Count the lines in the following data that include "newline". Please write only the number.

☆ ☆ ☆ ☆ ☆ ☆ ☆

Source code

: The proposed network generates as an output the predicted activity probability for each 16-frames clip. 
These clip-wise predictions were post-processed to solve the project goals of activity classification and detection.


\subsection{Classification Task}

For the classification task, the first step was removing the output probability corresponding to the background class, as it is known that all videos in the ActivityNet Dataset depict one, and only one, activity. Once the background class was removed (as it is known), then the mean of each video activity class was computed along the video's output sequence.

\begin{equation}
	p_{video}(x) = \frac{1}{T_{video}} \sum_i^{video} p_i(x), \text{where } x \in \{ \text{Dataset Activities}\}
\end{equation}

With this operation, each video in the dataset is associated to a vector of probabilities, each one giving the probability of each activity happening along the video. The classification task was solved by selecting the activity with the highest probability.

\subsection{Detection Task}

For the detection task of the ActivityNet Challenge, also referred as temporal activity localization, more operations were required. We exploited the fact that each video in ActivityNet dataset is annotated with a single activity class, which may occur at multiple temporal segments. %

☆ ☆ ☆ ☆ ☆ ☆ ☆

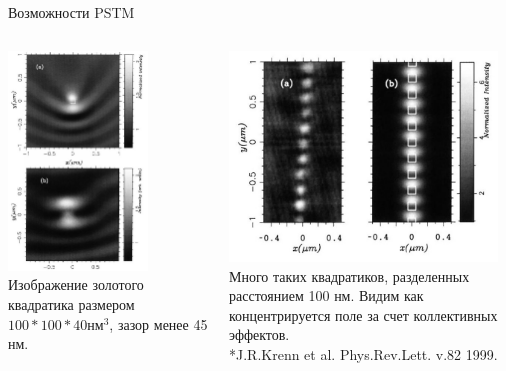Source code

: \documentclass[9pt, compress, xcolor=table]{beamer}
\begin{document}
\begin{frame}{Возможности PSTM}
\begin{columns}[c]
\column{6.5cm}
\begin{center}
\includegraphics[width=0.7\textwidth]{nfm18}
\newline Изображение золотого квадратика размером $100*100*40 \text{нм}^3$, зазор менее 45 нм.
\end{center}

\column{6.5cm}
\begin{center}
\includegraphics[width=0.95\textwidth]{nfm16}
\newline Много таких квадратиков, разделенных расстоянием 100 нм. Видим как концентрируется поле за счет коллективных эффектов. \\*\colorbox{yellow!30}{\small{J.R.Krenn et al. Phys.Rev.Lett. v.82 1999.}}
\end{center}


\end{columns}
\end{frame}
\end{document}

☆ ☆ ☆ ☆ ☆ ☆ ☆

* [SOLVED EXERCISE]
2